Items from a dataset
==*==

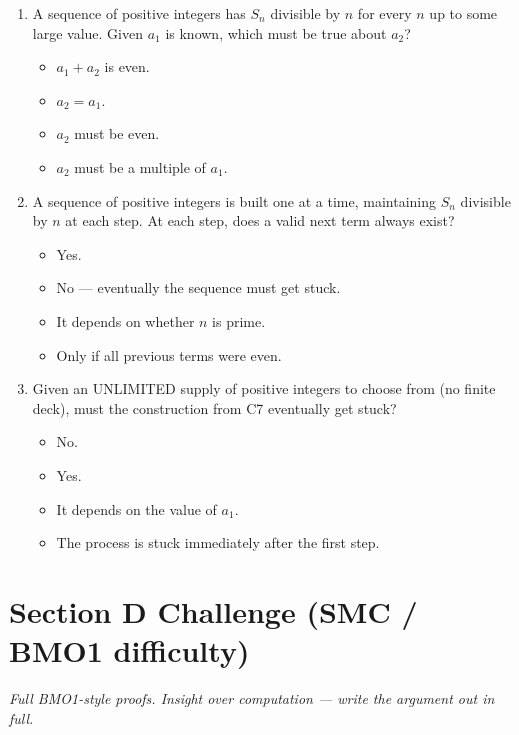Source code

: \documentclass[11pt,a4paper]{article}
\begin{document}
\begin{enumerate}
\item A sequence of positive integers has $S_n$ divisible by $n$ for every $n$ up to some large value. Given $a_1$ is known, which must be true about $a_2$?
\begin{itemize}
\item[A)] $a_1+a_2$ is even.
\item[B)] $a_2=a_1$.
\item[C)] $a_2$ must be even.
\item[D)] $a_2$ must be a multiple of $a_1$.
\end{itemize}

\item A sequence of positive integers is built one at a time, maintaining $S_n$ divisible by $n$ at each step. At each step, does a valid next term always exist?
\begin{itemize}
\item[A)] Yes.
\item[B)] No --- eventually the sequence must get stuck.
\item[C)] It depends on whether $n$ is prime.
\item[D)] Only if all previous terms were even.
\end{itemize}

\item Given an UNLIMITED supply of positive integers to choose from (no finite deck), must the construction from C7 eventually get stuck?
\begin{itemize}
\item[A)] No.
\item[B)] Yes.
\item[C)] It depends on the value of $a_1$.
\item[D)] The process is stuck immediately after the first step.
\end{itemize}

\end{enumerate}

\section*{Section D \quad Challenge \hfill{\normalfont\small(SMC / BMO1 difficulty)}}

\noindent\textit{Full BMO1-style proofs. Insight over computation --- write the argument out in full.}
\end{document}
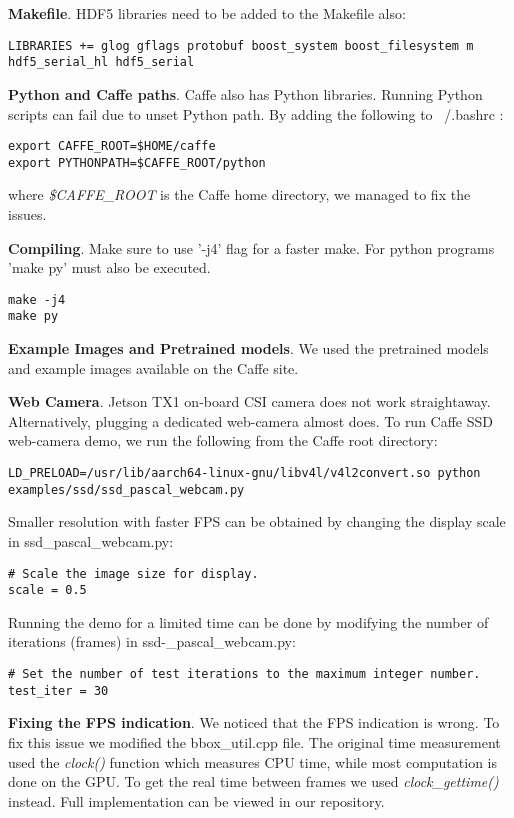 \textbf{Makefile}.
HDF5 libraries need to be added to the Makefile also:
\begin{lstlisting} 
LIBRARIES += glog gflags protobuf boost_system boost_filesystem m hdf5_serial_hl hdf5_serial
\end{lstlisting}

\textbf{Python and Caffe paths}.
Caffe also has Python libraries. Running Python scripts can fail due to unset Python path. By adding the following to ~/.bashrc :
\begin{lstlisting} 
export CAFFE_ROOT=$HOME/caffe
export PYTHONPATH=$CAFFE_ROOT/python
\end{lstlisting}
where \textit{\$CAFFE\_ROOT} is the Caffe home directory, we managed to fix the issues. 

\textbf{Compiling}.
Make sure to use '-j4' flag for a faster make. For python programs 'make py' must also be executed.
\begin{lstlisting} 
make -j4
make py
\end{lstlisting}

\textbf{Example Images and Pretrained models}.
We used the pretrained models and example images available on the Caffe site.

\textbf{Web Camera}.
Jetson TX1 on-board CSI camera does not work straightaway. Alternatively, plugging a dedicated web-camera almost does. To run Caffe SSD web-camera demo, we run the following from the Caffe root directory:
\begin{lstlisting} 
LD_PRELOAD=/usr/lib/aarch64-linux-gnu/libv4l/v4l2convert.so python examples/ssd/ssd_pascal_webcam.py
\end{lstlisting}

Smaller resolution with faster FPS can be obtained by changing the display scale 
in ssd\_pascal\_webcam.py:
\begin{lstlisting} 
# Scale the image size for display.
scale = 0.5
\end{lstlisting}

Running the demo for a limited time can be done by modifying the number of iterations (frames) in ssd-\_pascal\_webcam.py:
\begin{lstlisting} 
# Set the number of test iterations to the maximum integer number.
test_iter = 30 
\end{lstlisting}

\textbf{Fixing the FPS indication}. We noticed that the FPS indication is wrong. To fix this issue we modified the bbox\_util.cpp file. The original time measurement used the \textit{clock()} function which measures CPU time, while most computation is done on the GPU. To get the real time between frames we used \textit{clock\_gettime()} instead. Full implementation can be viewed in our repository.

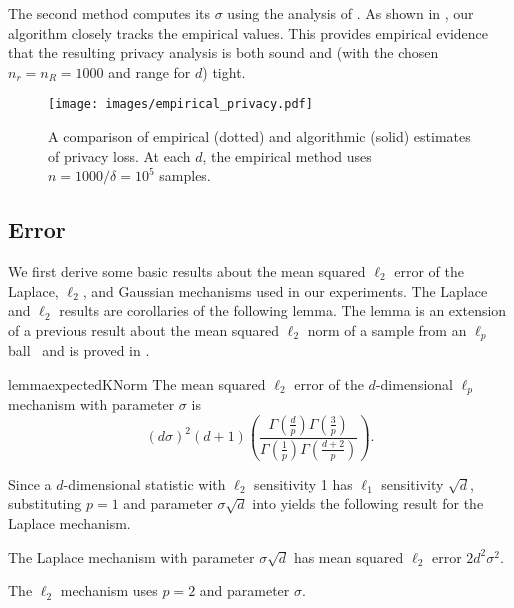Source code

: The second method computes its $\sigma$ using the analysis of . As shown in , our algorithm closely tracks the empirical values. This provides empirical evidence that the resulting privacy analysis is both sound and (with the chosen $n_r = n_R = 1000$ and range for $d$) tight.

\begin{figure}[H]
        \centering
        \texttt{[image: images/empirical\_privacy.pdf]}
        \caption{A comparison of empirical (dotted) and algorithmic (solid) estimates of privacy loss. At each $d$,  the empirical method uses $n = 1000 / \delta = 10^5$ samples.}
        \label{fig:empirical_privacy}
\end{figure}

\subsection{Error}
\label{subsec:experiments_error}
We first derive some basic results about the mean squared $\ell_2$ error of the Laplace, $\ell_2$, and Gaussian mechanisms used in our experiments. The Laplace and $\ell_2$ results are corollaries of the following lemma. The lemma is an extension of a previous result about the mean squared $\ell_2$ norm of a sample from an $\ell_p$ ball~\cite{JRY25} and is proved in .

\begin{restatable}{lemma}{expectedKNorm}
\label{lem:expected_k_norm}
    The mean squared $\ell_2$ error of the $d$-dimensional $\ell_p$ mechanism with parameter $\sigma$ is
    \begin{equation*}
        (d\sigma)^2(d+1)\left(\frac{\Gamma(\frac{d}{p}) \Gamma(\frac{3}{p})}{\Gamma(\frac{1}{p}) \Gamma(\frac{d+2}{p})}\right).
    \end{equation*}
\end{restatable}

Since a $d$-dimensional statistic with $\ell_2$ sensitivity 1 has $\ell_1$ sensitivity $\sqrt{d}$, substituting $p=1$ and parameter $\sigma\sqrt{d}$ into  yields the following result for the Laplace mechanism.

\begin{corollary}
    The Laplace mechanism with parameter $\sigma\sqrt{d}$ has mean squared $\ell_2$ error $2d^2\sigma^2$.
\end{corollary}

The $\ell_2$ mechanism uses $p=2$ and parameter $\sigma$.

==*==

WORK TO BE COMPLETED
Looking back over the records above, in how many lines does the word "method" occur? Give the number alone.

SOLUTION
2